Data extracts Start Marker

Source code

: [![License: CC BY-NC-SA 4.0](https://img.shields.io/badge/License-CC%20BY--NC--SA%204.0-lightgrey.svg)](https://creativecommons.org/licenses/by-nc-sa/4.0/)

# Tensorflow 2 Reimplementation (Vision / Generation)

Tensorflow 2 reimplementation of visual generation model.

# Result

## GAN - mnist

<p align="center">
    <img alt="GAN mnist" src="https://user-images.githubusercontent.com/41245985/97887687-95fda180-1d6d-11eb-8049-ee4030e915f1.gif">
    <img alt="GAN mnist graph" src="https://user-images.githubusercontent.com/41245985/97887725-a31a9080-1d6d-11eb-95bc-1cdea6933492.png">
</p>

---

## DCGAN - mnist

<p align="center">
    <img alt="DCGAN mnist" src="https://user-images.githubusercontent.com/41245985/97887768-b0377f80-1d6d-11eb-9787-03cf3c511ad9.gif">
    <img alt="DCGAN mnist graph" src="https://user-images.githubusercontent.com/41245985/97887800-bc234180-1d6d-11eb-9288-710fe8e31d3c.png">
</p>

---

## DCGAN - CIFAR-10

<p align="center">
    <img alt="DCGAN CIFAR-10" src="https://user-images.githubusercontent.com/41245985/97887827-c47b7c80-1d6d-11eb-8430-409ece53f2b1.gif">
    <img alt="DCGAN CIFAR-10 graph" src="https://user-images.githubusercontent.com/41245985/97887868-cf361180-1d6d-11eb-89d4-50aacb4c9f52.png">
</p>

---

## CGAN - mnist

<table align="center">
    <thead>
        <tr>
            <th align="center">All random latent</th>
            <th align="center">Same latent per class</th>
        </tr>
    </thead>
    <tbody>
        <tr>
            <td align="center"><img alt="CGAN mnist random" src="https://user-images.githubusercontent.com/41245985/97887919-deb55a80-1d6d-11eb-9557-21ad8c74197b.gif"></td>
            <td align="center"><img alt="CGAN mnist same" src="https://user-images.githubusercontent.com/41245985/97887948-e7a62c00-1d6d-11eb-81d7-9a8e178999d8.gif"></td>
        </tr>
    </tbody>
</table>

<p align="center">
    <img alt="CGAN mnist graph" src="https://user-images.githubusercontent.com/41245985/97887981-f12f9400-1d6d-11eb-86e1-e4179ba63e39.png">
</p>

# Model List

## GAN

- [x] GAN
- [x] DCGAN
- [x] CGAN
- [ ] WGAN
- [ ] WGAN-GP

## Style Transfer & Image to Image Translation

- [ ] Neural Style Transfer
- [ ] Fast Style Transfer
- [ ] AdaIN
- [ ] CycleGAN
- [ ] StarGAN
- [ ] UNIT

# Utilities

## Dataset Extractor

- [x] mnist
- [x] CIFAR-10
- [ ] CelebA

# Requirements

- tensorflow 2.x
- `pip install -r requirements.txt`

Data extracts End Marker

§ **What the task asks**:
Copy exactly, please, the span of lines that begins at the line with "## CGAN - mnist" and ends at the last line of the data, both included.

§ **Exercise result**:
## CGAN - mnist

<table align="center">
    <thead>
        <tr>
            <th align="center">All random latent</th>
            <th align="center">Same latent per class</th>
        </tr>
    </thead>
    <tbody>
        <tr>
            <td align="center"><img alt="CGAN mnist random" src="https://user-images.githubusercontent.com/41245985/97887919-deb55a80-1d6d-11eb-9557-21ad8c74197b.gif"></td>
            <td align="center"><img alt="CGAN mnist same" src="https://user-images.githubusercontent.com/41245985/97887948-e7a62c00-1d6d-11eb-81d7-9a8e178999d8.gif"></td>
        </tr>
    </tbody>
</table>

<p align="center">
    <img alt="CGAN mnist graph" src="https://user-images.githubusercontent.com/41245985/97887981-f12f9400-1d6d-11eb-86e1-e4179ba63e39.png">
</p>

# Model List

## GAN

- [x] GAN
- [x] DCGAN
- [x] CGAN
- [ ] WGAN
- [ ] WGAN-GP

## Style Transfer & Image to Image Translation

- [ ] Neural Style Transfer
- [ ] Fast Style Transfer
- [ ] AdaIN
- [ ] CycleGAN
- [ ] StarGAN
- [ ] UNIT

# Utilities

## Dataset Extractor

- [x] mnist
- [x] CIFAR-10
- [ ] CelebA

# Requirements

- tensorflow 2.x
- `pip install -r requirements.txt`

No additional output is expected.